Mesh Editor
A tool to create a mesh out of a Bezier surface, upsample with loop subdivision, and visualize Phong shading and environment mapping.
- Overview
- Bezier Patches
- Smooth Shading
- Edge Flip
- Edge Split
- Mesh Upsampling
- Phong Shading and Environment Mapping
Overview
This project explored the geometry of 3D modeling by creating a tool that can display and make simple edits to a COLLADA mesh file. It can tessellate a Bezier surface and upsample a mesh, and implements Phong shading and environment mapping.
I can also use my program to load and shade a custom model that I created in the open-source 3D computer graphics and animation software, Blender!
Bezier Patches
Given a 4-by-4 grid of Bezier control points, I can evaluate all points on the corresponding bicubic Bezier patch using the Bernstein polynomials of degree 3. A Bezier surface can be represented as a continuous set of Bezier curves, parametrized by (u, v) coordinates in the range [0, 1] x [0, 1].
A 9 x 9 grid of evenly spaced (u, v) coordinates were used as sample points to evaluate our Bezier surface. The resulting vectors were then taken 3 at a time to tesselate the surface using triangles. Here, we evaluate the Bezier surface for a teapot mesh.
Smooth Shading
To implement smooth shading, I need to compute the area-weighted average normal for each vertex, which requires iterating through the vertex’s neighboring vertices. We can perform this traversal by using the halfedge data structure for mesh representation.
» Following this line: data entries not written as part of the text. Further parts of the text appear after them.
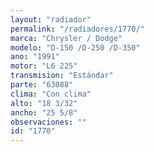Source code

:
 ```yaml
---
layout: "radiador"
permalink: "/radiadores/1770/"
marca: "Chrysler / Dodge"
modelo: "D-150 /D-250 /D-350"
ano: "1991"
motor: "L6 225"
transmision: "Estándar"
parte: "63088"
clima: "Con clima"
alto: "18 3/32"
ancho: "25 5/8"
observaciones: ""
id: "1770"
---
```


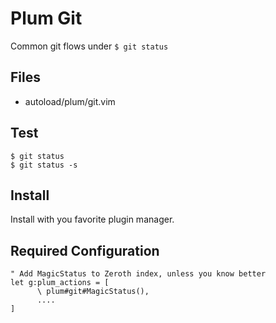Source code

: # Plum Git
Common git flows under `$ git status`

## Files
-   autoload/plum/git.vim

## Test
    $ git status
    $ git status -s

## Install
Install with you favorite plugin manager.

## Required Configuration
```viml
" Add MagicStatus to Zeroth index, unless you know better
let g:plum_actions = [
      \ plum#git#MagicStatus(),
      ....
]
```

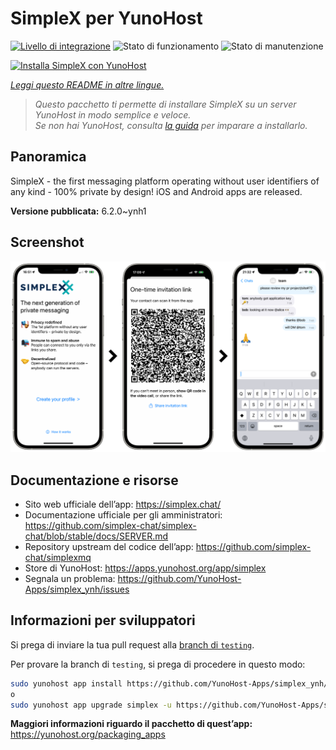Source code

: <!--
N.B.: Questo README è stato automaticamente generato da <https://github.com/YunoHost/apps/tree/master/tools/readme_generator>
NON DEVE essere modificato manualmente.
-->

# SimpleX per YunoHost

[![Livello di integrazione](https://dash.yunohost.org/integration/simplex.svg)](https://dash.yunohost.org/appci/app/simplex) ![Stato di funzionamento](https://ci-apps.yunohost.org/ci/badges/simplex.status.svg) ![Stato di manutenzione](https://ci-apps.yunohost.org/ci/badges/simplex.maintain.svg)

[![Installa SimpleX con YunoHost](https://install-app.yunohost.org/install-with-yunohost.svg)](https://install-app.yunohost.org/?app=simplex)

*[Leggi questo README in altre lingue.](./ALL_README.md)*

> *Questo pacchetto ti permette di installare SimpleX su un server YunoHost in modo semplice e veloce.*  
> *Se non hai YunoHost, consulta [la guida](https://yunohost.org/install) per imparare a installarlo.*

## Panoramica

SimpleX - the first messaging platform operating without user identifiers of any kind - 100% private by design! iOS and Android apps are released.

**Versione pubblicata:** 6.2.0~ynh1

## Screenshot

![Screenshot di SimpleX](./doc/screenshots/conversation.png)

## Documentazione e risorse

- Sito web ufficiale dell’app: <https://simplex.chat/>
- Documentazione ufficiale per gli amministratori: <https://github.com/simplex-chat/simplex-chat/blob/stable/docs/SERVER.md>
- Repository upstream del codice dell’app: <https://github.com/simplex-chat/simplexmq>
- Store di YunoHost: <https://apps.yunohost.org/app/simplex>
- Segnala un problema: <https://github.com/YunoHost-Apps/simplex_ynh/issues>

## Informazioni per sviluppatori

Si prega di inviare la tua pull request alla [branch di `testing`](https://github.com/YunoHost-Apps/simplex_ynh/tree/testing).

Per provare la branch di `testing`, si prega di procedere in questo modo:

```bash
sudo yunohost app install https://github.com/YunoHost-Apps/simplex_ynh/tree/testing --debug
o
sudo yunohost app upgrade simplex -u https://github.com/YunoHost-Apps/simplex_ynh/tree/testing --debug
```

**Maggiori informazioni riguardo il pacchetto di quest’app:** <https://yunohost.org/packaging_apps>
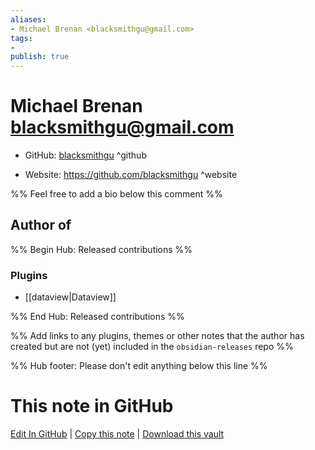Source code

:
 ```yaml
---
aliases:
- Michael Brenan <blacksmithgu@gmail.com>
tags:
- 
publish: true
---
```


# Michael Brenan <blacksmithgu@gmail.com>

- GitHub: [blacksmithgu](https://github.com/blacksmithgu/) ^github
<!-- - Discord: `@` ^discord-->
- Website: <https://github.com/blacksmithgu> ^website
<!-- - [[Publish sites|Publish site]]: ^publish-->

%% Feel free to add a bio below this comment %%


## Author of

%% Begin Hub: Released contributions %%
### Plugins
- [[dataview|Dataview]]

%% End Hub: Released contributions %%

%% Add links to any plugins, themes or other notes that the author has created but are not (yet) included in the `obsidian-releases` repo %%

<!--
### Unlisted plugins
-->

<!--
### Others

- 
-->

<!--
## Sponsor this author

- [[GitHub sponsors]]: [Sponsor @blacksmithgu on GitHub Sponsors](https://github.com/sponsors/blacksmithgu) ^github-sponsor
- [[Buy me a coffee]]: ^buy-me-a-coffee
- [[PayPal]]: ^paypal
- [[Patreon]]: ^patreon

-->

<!--
## Follow this author

- [[YouTube Channels|On YouTube]]: ^youtube
- Twitter: ^twitter
- ...
-->

%% Hub footer: Please don't edit anything below this line %%

# This note in GitHub

<span class="git-footer">[Edit In GitHub](https://github.dev/obsidian-community/obsidian-hub/blob/main/01%20-%20Community/People/blacksmithgu.md "git-hub-edit-note") | [Copy this note](https://raw.githubusercontent.com/obsidian-community/obsidian-hub/main/01%20-%20Community/People/blacksmithgu.md "git-hub-copy-note") | [Download this vault](https://github.com/obsidian-community/obsidian-hub/archive/refs/heads/main.zip "git-hub-download-vault") </span>
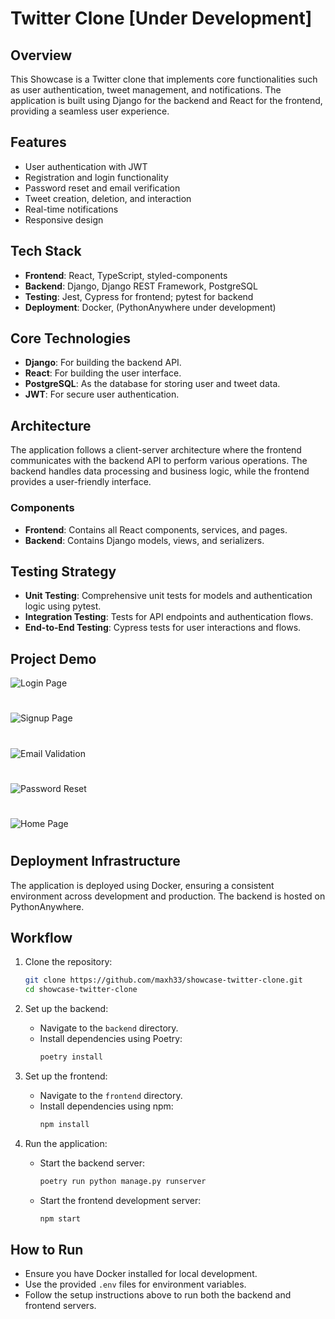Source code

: # Twitter Clone **[Under Development]**

## Overview
This Showcase is a Twitter clone that implements core functionalities such as user authentication, tweet management, and notifications. The application is built using Django for the backend and React for the frontend, providing a seamless user experience.

## Features
- User authentication with JWT
- Registration and login functionality
- Password reset and email verification
- Tweet creation, deletion, and interaction
- Real-time notifications
- Responsive design

## Tech Stack
- **Frontend**: React, TypeScript, styled-components
- **Backend**: Django, Django REST Framework, PostgreSQL
- **Testing**: Jest, Cypress for frontend; pytest for backend
- **Deployment**: Docker, (PythonAnywhere under development)

## Core Technologies
- **Django**: For building the backend API.
- **React**: For building the user interface.
- **PostgreSQL**: As the database for storing user and tweet data.
- **JWT**: For secure user authentication.

## Architecture
The application follows a client-server architecture where the frontend communicates with the backend API to perform various operations. The backend handles data processing and business logic, while the frontend provides a user-friendly interface.

### Components
- **Frontend**: Contains all React components, services, and pages.
- **Backend**: Contains Django models, views, and serializers.

## Testing Strategy
- **Unit Testing**: Comprehensive unit tests for models and authentication logic using pytest.
- **Integration Testing**: Tests for API endpoints and authentication flows.
- **End-to-End Testing**: Cypress tests for user interactions and flows.

## Project Demo
![Login Page](frontend/public/login.png)
#
![Signup Page](frontend/public/signup.png)
#
![Email Validation](frontend/public/emailValidation.png)
#
![Password Reset](frontend/public/resetPW.png)
#
![Home Page](frontend/public/dummyHome.png)
#

## Deployment Infrastructure
The application is deployed using Docker, ensuring a consistent environment across development and production. The backend is hosted on PythonAnywhere.

## Workflow
1. Clone the repository:
   ```bash
   git clone https://github.com/maxh33/showcase-twitter-clone.git
   cd showcase-twitter-clone
   ```

2. Set up the backend:
   - Navigate to the `backend` directory.
   - Install dependencies using Poetry:
     ```bash
     poetry install
     ```

3. Set up the frontend:
   - Navigate to the `frontend` directory.
   - Install dependencies using npm:
     ```bash
     npm install
     ```

4. Run the application:
   - Start the backend server:
     ```bash
     poetry run python manage.py runserver
     ```
   - Start the frontend development server:
     ```bash
     npm start
     ```

## How to Run
- Ensure you have Docker installed for local development.
- Use the provided `.env` files for environment variables.
- Follow the setup instructions above to run both the backend and frontend servers.

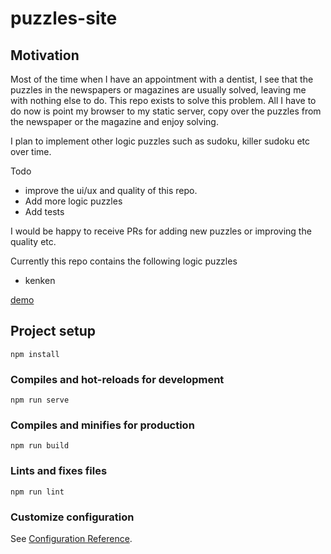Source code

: # puzzles-site

## Motivation
Most of the time when I have an appointment with a dentist, I see that
the puzzles in the newspapers or magazines are usually solved, leaving me with nothing else to do.
This repo exists to solve this problem.
All I have to do now is point my browser to my static server, copy over the puzzles from the newspaper or the magazine and enjoy solving.

I plan to implement other logic puzzles such as sudoku, killer sudoku etc over time.

Todo
* improve the ui/ux and quality of this repo.
* Add more logic puzzles
* Add tests

I would be happy to receive PRs for adding new puzzles or improving the quality etc.

Currently this repo contains the following logic puzzles
* kenken

[demo](https://brianpzaide.github.io/puzzle-site/)

## Project setup
```
npm install
```

### Compiles and hot-reloads for development
```
npm run serve
```

### Compiles and minifies for production
```
npm run build
```

### Lints and fixes files
```
npm run lint
```

### Customize configuration
See [Configuration Reference](https://cli.vuejs.org/config/).
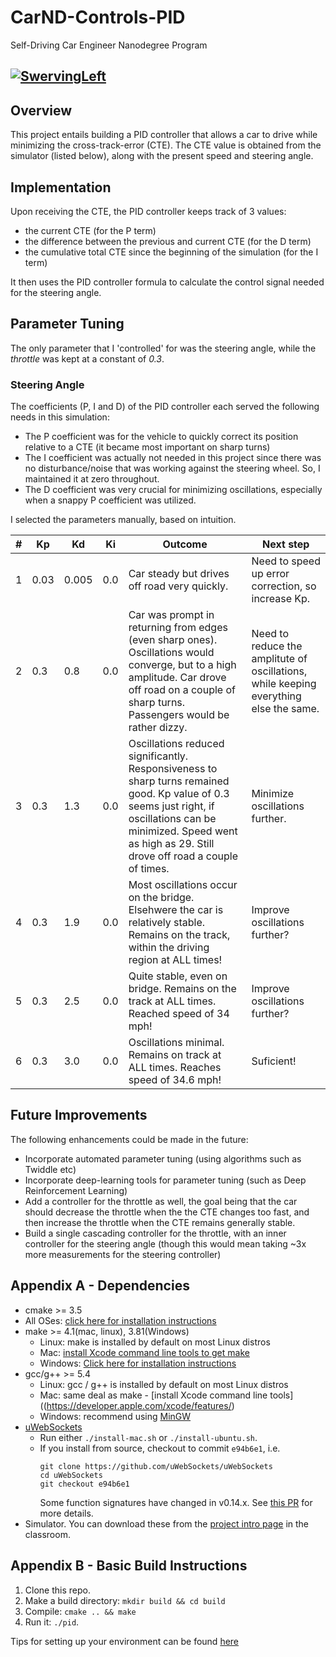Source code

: <!--- Adding links to various images used in this document --->
[SwervingLeft]: https://github.com/safdark/SDC-PID-Controller/blob/master/docs/images/SwervingLeft.png "SwervingLeft"
[SwervingRight]: https://github.com/safdark/SDC-PID-Controller/blob/master/docs/images/SwervingRight.png "SwervingRight"

# CarND-Controls-PID
Self-Driving Car Engineer Nanodegree Program

[![SwervingLeft][SwervingLeft]](https://youtu.be/NWEMzFmz8qA "Click to see video on youtube")
---

## Overview

This project entails building a PID controller that allows a car to drive while minimizing the cross-track-error (CTE). The CTE value is obtained from the simulator (listed below), along with the present speed and steering angle.

## Implementation

Upon receiving the CTE, the PID controller keeps track of 3 values:
- the current CTE (for the P term)
- the difference between the previous and current CTE (for the D term)
- the cumulative total CTE since the beginning of the simulation (for the I term)

It then uses the PID controller formula to calculate the control signal needed for the steering angle.

## Parameter Tuning

The only parameter that I 'controlled' for was the steering angle, while the _throttle_ was kept at a constant of _0.3_.

### Steering Angle

The coefficients (P, I and D) of the PID controller each served the following needs in this simulation:
- The P coefficient was for the vehicle to quickly correct its position relative to a CTE (it became most important on sharp turns)
- The I coefficient was actually not needed in this project since there was no disturbance/noise that was working against the steering wheel. So, I maintained it at zero throughout.
- The D coefficient was very crucial for minimizing oscillations, especially when a snappy P coefficient was utilized.

I selected the parameters manually, based on intuition.

| # | Kp | Kd | Ki | Outcome | Next step |
|---|---|---|---|---|---|
| 1  | 0.03 | 0.005 | 0.0 | Car steady but drives off road very quickly. | Need to speed up error correction, so increase Kp. |
| 2  | 0.3 | 0.8 | 0.0 | Car was prompt in returning from edges (even sharp ones). Oscillations would converge, but to a high amplitude. Car drove off road on a couple of sharp turns. Passengers would be rather dizzy. | Need to reduce the amplitute of oscillations, while keeping everything else the same. |
| 3  | 0.3 | 1.3 | 0.0 | Oscillations reduced significantly. Responsiveness to sharp turns remained good. Kp value of 0.3 seems just right, if oscillations can be minimized. Speed went as high as 29. Still drove off road a couple of times. | Minimize oscillations further. |
| 4  | 0.3 | 1.9 | 0.0 | Most oscillations occur on the bridge. Elsehwere the car is relatively stable. Remains on the track, within the driving region at ALL times! | Improve oscillations further? |
| 5  | 0.3 | 2.5 | 0.0 | Quite stable, even on bridge. Remains on the track at ALL times. Reached speed of 34 mph!| Improve oscillations further? |
| 6  | 0.3 | 3.0 | 0.0 | Oscillations minimal. Remains on track at ALL times. Reaches speed of 34.6 mph! | Suficient! |

## Future Improvements

The following enhancements could be made in the future:
- Incorporate automated parameter tuning (using algorithms such as Twiddle etc)
- Incorporate deep-learning tools for parameter tuning (such as Deep Reinforcement Learning)
- Add a controller for the throttle as well, the goal being that the car should decrease the throttle when the the CTE changes too fast, and then increase the throttle when the CTE remains generally stable.
- Build a single cascading controller for the throttle, with an inner controller for the steering angle (though this would mean taking ~3x more measurements for the steering controller)

## Appendix A - Dependencies

* cmake >= 3.5
 * All OSes: [click here for installation instructions](https://cmake.org/install/)
* make >= 4.1(mac, linux), 3.81(Windows)
  * Linux: make is installed by default on most Linux distros
  * Mac: [install Xcode command line tools to get make](https://developer.apple.com/xcode/features/)
  * Windows: [Click here for installation instructions](http://gnuwin32.sourceforge.net/packages/make.htm)
* gcc/g++ >= 5.4
  * Linux: gcc / g++ is installed by default on most Linux distros
  * Mac: same deal as make - [install Xcode command line tools]((https://developer.apple.com/xcode/features/)
  * Windows: recommend using [MinGW](http://www.mingw.org/)
* [uWebSockets](https://github.com/uWebSockets/uWebSockets)
  * Run either `./install-mac.sh` or `./install-ubuntu.sh`.
  * If you install from source, checkout to commit `e94b6e1`, i.e.
    ```
    git clone https://github.com/uWebSockets/uWebSockets 
    cd uWebSockets
    git checkout e94b6e1
    ```
    Some function signatures have changed in v0.14.x. See [this PR](https://github.com/udacity/CarND-MPC-Project/pull/3) for more details.
* Simulator. You can download these from the [project intro page](https://github.com/udacity/self-driving-car-sim/releases) in the classroom.

## Appendix B - Basic Build Instructions

1. Clone this repo.
2. Make a build directory: `mkdir build && cd build`
3. Compile: `cmake .. && make`
4. Run it: `./pid`. 

Tips for setting up your environment can be found [here](https://classroom.udacity.com/nanodegrees/nd013/parts/40f38239-66b6-46ec-ae68-03afd8a601c8/modules/0949fca6-b379-42af-a919-ee50aa304e6a/lessons/f758c44c-5e40-4e01-93b5-1a82aa4e044f/concepts/23d376c7-0195-4276-bdf0-e02f1f3c665d)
A mesh consists of faces, edges, vertices, and halfedges, which tie together all the other elements. We can iterate through the neighboring vertices around a vertex by starting from the twin of a vertex’s halfedge (so that it points inwards from a neighbor) and then repeatedly taking the twin of the next halfedge, ignoring faces on the boundary.
Edge Flip
I implement functionality to flip a non-boundary edge in a mesh. Flipping edge cb in the diagram below should create a new edge ad, and give us triangles adc and abd.
This process starts with identifying all elements in the original mesh of a pair of triangles: 6 half-edges, 2 faces, 5 edges, and 4 vertices. We then systematically set the pointers for these elements to their new values (after the edge flip is complete). This operation doesn’t create or destroy any new mesh elements.
Edge Split
An edge split operation creates 1 new vertex, 3 new edges and 2 new faces.
As before, I begin by identifying all the half-edges, vertices, edges, and faces that are present in the original mesh of a pair of triangles. To split a non-boundary edge, I reassign pointers of the original elements if necessary, and create 1 new vertex, 6 new half-edges, 3 new edges, and 2 new faces, setting their neighbors as appropriate.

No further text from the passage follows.